We’ll now turn to a different type of Twitter data – static data, either recent tweets or user-level information. This type of data can be retrieved with Twitter’s REST API. We will use the tweetscores package here – this is a package that I created to facilitate the collection and analysis of Twitter data.

Searching recent tweets

It is possible to download recent tweets, but only up those less than 7 days old, and in some cases not all of them.

load("~/my_oauth")
library(tweetscores)
## Loading required package: R2WinBUGS
## Loading required package: coda
## Loading required package: boot
## ##
## ## tweetscores: tools for the analysis of Twitter data
## ## Pablo Barbera (LSE)
## ## www.tweetscores.com
## ##
library(streamR)
## Loading required package: RCurl
## Loading required package: bitops
## Loading required package: rjson
## Warning: package 'rjson' was built under R version 3.4.4
## Loading required package: ndjson
## Warning: package 'ndjson' was built under R version 3.4.4
searchTweets(q=c("brexit", "survey"), 
  filename="~/data/survey-tweets.json",
  n=1000, until="2018-07-31", 
  oauth=my_oauth)
## 100 tweets. Max id: 1024082209102282752
## 168 hits left
## 200 tweets. Max id: 1024081776484839424
## 167 hits left
## 300 tweets. Max id: 1024081377489313792
## 166 hits left
## 400 tweets. Max id: 1024080981903458304
## 165 hits left
## 500 tweets. Max id: 1024080636372504576
## 164 hits left
## 600 tweets. Max id: 1024080257140379648
## 163 hits left
## 700 tweets. Max id: 1024079875890716672
## 162 hits left
## 800 tweets. Max id: 1024079568678936576
## 161 hits left
## 900 tweets. Max id: 1024079294723760128
## 160 hits left
## 1000 tweets. Max id: 1024079085377441792
tweets <- parseTweets("~/data/survey-tweets.json")
## 1000 tweets have been parsed.

What are the most popular hashtags?

library(stringr)
ht <- str_extract_all(tweets$text, "#(\\d|\\w)+")
ht <- unlist(ht)
head(sort(table(ht), decreasing = TRUE))
## ht
##      #Brexit      #brexit #PeoplesVote      #BREXIT  #LoveIsland 
##          120           25           17           13           11 
##   #newsnight 
##            8

You can check the documentation about the options for string search here.

Extracting users’ profile information

This is how you would extract information from user profiles:

wh <- c("realDonaldTrump", "POTUS", "VP", "FLOTUS")
users <- getUsersBatch(screen_names=wh,
                       oauth=my_oauth)
## 1--4 users left
str(users)
## 'data.frame':    4 obs. of  9 variables:
##  $ id_str         : chr  "818876014390603776" "25073877" "822215679726100480" "818910970567344128"
##  $ screen_name    : chr  "FLOTUS" "realDonaldTrump" "POTUS" "VP"
##  $ name           : chr  "Melania Trump" "Donald J. Trump" "President Trump" "Vice President Mike Pence"
##  $ description    : chr  "This account is run by the Office of First Lady Melania Trump.
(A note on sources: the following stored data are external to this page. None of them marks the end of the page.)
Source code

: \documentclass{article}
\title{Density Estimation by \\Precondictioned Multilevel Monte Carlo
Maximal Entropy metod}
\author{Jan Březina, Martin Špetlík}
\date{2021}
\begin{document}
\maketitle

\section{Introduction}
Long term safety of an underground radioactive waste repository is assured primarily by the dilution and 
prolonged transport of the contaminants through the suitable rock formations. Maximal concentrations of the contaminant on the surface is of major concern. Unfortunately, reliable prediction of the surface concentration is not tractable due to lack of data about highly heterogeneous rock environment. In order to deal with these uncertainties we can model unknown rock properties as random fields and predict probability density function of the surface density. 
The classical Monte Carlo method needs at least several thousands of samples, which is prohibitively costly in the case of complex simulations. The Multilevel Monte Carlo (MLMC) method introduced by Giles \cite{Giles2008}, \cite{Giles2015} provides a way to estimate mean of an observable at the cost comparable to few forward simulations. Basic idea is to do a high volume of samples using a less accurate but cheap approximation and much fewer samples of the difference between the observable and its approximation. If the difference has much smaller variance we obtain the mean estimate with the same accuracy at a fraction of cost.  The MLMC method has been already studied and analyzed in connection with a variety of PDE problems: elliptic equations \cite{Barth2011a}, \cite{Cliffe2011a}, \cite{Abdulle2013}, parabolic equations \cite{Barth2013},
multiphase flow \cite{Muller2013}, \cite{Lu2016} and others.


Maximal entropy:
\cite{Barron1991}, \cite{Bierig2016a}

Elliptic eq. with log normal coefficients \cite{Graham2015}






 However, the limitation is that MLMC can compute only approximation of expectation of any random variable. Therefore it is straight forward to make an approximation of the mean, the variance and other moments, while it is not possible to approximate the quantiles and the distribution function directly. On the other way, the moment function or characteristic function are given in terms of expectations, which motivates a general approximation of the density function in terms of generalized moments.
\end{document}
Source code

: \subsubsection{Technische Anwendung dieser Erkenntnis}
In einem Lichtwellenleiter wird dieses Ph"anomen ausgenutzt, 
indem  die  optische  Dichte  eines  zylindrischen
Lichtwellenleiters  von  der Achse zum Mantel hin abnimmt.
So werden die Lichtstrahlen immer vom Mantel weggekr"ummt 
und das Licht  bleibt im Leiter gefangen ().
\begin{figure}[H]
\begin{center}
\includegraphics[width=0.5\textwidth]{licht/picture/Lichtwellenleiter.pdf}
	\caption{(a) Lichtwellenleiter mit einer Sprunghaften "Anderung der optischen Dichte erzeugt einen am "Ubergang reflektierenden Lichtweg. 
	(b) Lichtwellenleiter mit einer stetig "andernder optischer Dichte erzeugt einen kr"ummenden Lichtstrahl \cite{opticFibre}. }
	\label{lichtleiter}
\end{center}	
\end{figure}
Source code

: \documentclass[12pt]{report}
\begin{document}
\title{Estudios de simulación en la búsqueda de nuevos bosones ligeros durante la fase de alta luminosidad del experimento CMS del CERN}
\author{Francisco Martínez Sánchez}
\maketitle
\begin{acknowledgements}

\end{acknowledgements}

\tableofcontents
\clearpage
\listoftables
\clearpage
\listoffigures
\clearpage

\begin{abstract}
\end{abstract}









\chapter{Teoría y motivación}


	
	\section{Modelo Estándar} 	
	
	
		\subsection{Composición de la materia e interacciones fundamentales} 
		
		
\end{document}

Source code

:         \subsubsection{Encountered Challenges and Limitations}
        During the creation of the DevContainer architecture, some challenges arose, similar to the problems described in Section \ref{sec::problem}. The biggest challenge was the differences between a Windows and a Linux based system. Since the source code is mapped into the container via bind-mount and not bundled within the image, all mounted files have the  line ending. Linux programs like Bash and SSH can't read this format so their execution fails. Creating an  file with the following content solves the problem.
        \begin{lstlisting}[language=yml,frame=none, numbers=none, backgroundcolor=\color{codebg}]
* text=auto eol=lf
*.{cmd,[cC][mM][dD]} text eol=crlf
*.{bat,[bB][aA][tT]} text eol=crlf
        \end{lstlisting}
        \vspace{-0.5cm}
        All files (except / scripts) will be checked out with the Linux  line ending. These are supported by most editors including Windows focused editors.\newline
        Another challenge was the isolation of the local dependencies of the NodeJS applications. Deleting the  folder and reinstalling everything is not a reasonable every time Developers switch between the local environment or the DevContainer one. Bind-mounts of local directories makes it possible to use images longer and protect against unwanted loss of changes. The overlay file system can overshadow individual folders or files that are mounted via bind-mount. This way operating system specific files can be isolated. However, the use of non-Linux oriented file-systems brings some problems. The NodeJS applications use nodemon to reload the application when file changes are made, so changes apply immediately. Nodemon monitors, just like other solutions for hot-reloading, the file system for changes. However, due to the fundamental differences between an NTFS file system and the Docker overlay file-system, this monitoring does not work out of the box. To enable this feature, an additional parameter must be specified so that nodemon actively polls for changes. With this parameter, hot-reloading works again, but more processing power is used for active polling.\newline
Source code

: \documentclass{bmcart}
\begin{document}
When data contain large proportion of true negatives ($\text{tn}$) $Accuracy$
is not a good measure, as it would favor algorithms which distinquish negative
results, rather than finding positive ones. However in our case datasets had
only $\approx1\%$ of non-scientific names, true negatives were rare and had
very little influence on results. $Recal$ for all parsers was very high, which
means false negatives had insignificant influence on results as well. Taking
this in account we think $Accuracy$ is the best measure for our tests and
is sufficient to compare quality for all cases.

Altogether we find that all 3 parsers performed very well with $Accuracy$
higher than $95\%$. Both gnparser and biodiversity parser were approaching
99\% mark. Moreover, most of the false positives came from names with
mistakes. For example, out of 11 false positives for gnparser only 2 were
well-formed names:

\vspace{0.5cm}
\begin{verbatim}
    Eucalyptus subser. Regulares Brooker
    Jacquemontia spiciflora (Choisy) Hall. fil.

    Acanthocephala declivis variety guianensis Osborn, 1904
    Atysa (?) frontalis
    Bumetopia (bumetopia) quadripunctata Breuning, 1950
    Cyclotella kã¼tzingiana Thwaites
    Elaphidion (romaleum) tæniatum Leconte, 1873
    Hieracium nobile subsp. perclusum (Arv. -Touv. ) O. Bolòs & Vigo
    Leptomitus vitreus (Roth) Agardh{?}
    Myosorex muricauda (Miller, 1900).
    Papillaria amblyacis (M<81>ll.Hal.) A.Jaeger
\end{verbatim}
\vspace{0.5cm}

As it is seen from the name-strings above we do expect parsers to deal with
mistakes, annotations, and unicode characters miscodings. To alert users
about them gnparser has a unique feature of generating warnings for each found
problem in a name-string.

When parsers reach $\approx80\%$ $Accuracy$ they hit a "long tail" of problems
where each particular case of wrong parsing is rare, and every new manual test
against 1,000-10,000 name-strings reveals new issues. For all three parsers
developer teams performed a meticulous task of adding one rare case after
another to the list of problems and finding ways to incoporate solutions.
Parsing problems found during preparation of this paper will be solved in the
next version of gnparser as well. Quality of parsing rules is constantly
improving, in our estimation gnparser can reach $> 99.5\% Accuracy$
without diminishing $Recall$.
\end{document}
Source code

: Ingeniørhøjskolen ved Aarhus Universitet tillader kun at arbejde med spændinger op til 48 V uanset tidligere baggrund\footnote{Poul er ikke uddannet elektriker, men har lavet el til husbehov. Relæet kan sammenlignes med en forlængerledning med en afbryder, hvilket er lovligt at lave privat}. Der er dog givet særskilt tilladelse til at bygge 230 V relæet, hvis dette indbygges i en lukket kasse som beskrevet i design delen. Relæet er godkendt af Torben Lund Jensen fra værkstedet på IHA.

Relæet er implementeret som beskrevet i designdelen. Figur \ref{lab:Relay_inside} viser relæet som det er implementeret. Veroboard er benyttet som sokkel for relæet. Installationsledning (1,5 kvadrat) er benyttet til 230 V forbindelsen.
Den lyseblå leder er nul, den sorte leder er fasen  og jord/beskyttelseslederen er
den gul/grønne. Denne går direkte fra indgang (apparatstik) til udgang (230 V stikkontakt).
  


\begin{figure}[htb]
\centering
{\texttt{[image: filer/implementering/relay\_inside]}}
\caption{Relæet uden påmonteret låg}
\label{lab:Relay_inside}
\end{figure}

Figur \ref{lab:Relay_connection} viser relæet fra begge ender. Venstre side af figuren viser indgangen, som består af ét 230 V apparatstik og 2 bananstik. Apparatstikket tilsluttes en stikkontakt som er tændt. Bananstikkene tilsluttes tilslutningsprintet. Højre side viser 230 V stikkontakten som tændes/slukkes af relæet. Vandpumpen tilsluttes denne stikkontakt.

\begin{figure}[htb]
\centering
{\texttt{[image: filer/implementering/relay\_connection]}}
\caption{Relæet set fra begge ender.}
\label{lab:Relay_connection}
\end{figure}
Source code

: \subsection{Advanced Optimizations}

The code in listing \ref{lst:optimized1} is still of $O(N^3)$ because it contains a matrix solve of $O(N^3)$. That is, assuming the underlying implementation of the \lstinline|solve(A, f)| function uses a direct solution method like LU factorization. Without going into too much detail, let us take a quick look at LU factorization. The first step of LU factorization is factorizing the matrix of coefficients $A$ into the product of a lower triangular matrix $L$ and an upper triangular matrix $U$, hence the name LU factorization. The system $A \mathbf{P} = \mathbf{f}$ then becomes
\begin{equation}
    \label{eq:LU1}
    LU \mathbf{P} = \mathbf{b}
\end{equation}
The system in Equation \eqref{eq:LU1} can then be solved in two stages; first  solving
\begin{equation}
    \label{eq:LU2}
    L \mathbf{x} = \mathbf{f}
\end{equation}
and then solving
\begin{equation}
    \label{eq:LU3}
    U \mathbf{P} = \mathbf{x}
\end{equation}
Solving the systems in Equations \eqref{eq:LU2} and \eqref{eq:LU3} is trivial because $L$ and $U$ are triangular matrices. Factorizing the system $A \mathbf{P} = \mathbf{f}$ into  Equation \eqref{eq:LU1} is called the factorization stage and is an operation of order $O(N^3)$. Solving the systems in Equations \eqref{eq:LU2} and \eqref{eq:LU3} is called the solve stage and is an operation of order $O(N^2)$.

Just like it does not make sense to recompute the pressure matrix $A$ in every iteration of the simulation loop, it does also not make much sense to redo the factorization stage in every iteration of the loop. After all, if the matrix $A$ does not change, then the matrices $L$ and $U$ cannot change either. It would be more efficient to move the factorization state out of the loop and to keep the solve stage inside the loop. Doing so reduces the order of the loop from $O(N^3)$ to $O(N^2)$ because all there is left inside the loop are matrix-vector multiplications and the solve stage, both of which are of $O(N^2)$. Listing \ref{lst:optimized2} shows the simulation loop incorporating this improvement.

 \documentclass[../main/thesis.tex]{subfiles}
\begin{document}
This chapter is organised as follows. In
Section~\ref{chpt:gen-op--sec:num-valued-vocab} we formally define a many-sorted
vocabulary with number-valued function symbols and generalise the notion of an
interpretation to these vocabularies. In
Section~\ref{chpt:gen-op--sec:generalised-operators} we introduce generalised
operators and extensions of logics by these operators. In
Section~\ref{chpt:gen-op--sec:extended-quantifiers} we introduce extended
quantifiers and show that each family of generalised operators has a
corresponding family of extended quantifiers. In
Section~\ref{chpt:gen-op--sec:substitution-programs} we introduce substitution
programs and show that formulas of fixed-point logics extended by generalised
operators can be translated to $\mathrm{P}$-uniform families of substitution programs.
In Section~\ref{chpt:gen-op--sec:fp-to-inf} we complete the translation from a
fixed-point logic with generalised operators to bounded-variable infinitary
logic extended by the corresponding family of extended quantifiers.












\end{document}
Tweets may be archived. More at https://t.co/eVVzoBb3Zr" "45th President of the United States of America\U0001f1fa\U0001f1f8" "45th President of the United States of America, @realDonaldTrump. Tweets archived: https://t.co/eVVzoBb3Zr" "Vice President Mike Pence. Husband, father, & honored to serve as the 48th Vice President of the United States."| __truncated__
##  $ followers_count: int  10714631 53444080 23682056 6432401
##  $ statuses_count : int  345 38408 3655 4642
##  $ friends_count  : int  6 47 39 11
##  $ created_at     : chr  "Tue Jan 10 17:43:50 +0000 2017" "Wed Mar 18 13:46:38 +0000 2009" "Thu Jan 19 22:54:28 +0000 2017" "Tue Jan 10 20:02:44 +0000 2017"
##  $ location       : chr  "Washington, D.C." "Washington, DC" "Washington, D.C." "Washington, D.C."

Which of these has the most followers?

users[which.max(users$followers_count),]
##     id_str     screen_name            name
## 2 25073877 realDonaldTrump Donald J. Trump
##                                                          description
## 2 45th President of the United States of America\U0001f1fa\U0001f1f8
##   followers_count statuses_count friends_count
## 2        53444080          38408            47
##                       created_at       location
## 2 Wed Mar 18 13:46:38 +0000 2009 Washington, DC
users$screen_name[which.max(users$followers_count)]
## [1] "realDonaldTrump"

Download up to 3,200 recent tweets from a Twitter account:

getTimeline(filename="~/data/realDonaldTrump.json", screen_name="realDonaldTrump", n=1000, oauth=my_oauth)
## 200 tweets. Max id: 1018956970143858688
## 893 hits left
## 400 tweets. Max id: 1011577303023980544
## 892 hits left
## 600 tweets. Max id: 1006286790536323074
## 891 hits left
## 800 tweets. Max id: 999626347361206274
## 890 hits left
## 1000 tweets. Max id: 989834048796266498

What are the most common hashtags?

tweets <- parseTweets("~/data/realDonaldTrump.json")
## 1000 tweets have been parsed.
ht <- str_extract_all(tweets$text, "#(\\d|\\w)+")
ht <- unlist(ht)
head(sort(table(ht), decreasing = TRUE))
## ht
##         #MAGA            #1 #HELSINKI2018   #RightToTry     #G7Summit 
##            15             5             4             4             3 
##       #SCOTUS 
##             3

Building friend and follower networks

Download friends and followers:

followers <- getFollowers("ECPR", 
    oauth=my_oauth)
## 12 API calls left
## 5000 followers. Next cursor: 1556878267714917122
## 11 API calls left
## 10000 followers. Next cursor: 1464105674343453827
## 10 API calls left
## 13172 followers. Next cursor: 0
## 9 API calls left
friends <- getFriends("ECPR", 
    oauth=my_oauth)
## 12 API calls left
## 1072 friends. Next cursor: 0
## 11 API calls left

What are the most common words that friends of the ECPR account use to describe themselves on Twitter?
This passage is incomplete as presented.